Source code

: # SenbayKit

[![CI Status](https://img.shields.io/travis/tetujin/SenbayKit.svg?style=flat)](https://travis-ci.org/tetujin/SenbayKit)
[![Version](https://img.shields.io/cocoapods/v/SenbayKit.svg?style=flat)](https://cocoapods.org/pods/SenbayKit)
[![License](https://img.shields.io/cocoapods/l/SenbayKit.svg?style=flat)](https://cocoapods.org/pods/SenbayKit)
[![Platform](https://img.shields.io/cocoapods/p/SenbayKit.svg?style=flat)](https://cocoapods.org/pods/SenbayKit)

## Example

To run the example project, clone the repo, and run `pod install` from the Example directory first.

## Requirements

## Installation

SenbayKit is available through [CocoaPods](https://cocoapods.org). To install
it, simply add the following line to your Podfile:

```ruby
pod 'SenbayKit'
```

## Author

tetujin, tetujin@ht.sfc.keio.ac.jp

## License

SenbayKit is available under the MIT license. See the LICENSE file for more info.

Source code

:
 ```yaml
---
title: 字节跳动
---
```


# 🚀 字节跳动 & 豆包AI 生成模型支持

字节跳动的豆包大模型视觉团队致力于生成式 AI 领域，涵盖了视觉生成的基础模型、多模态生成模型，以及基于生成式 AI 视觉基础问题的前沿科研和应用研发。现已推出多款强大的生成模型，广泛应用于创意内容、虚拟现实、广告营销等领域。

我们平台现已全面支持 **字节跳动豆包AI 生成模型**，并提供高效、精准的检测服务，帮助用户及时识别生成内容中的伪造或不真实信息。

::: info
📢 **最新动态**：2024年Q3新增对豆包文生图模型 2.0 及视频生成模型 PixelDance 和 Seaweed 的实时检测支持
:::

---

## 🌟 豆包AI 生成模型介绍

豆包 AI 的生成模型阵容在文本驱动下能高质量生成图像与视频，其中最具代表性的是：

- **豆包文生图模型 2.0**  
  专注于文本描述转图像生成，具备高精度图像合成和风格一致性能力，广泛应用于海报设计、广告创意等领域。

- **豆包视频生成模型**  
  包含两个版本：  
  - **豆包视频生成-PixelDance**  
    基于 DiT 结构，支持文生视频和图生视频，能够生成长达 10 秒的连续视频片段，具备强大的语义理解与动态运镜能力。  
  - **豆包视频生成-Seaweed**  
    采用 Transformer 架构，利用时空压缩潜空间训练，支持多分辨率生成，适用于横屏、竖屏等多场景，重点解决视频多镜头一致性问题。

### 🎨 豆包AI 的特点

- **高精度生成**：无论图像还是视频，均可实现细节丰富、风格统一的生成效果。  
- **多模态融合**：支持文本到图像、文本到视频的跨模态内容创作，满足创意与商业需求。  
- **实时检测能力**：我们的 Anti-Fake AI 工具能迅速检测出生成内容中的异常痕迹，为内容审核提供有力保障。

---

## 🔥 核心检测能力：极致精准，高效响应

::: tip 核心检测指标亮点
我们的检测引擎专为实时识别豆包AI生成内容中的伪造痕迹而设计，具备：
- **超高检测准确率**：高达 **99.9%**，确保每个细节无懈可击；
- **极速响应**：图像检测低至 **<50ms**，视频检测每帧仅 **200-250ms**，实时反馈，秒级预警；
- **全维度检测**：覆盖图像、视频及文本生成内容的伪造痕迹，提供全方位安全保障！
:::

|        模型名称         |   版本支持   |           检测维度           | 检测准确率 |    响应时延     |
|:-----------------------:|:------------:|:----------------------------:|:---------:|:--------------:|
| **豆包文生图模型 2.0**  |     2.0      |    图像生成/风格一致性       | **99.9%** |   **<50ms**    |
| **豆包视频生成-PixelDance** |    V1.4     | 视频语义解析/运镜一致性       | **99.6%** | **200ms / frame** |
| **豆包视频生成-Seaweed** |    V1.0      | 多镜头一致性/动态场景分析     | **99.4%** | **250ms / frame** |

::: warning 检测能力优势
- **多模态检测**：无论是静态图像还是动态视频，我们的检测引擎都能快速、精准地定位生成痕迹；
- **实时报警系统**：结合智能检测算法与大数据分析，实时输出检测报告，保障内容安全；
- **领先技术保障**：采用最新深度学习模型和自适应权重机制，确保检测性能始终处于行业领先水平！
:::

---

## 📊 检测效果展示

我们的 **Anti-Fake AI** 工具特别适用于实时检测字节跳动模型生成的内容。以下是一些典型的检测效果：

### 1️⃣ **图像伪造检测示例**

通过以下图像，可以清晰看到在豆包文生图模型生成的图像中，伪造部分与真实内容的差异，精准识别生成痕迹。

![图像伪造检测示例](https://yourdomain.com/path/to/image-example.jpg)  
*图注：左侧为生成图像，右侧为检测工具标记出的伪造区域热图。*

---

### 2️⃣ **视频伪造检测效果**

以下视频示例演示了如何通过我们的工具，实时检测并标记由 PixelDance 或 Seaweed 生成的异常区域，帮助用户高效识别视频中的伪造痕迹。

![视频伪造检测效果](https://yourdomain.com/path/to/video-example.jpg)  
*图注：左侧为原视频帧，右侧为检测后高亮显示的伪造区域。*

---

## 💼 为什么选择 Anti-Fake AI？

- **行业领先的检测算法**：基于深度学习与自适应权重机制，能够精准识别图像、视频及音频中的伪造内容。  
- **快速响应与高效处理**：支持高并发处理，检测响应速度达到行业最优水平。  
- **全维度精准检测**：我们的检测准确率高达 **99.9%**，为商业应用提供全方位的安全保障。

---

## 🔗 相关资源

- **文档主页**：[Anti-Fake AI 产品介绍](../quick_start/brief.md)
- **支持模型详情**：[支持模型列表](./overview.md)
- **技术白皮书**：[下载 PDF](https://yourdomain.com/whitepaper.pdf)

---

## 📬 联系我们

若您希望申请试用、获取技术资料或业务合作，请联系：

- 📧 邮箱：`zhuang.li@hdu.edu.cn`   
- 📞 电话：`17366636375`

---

────────

**Task directions**
Search the material above for the string "info", and copy every line in which it turns up.

**Response to this task**
SenbayKit is available under the MIT license. See the LICENSE file for more info.
::: info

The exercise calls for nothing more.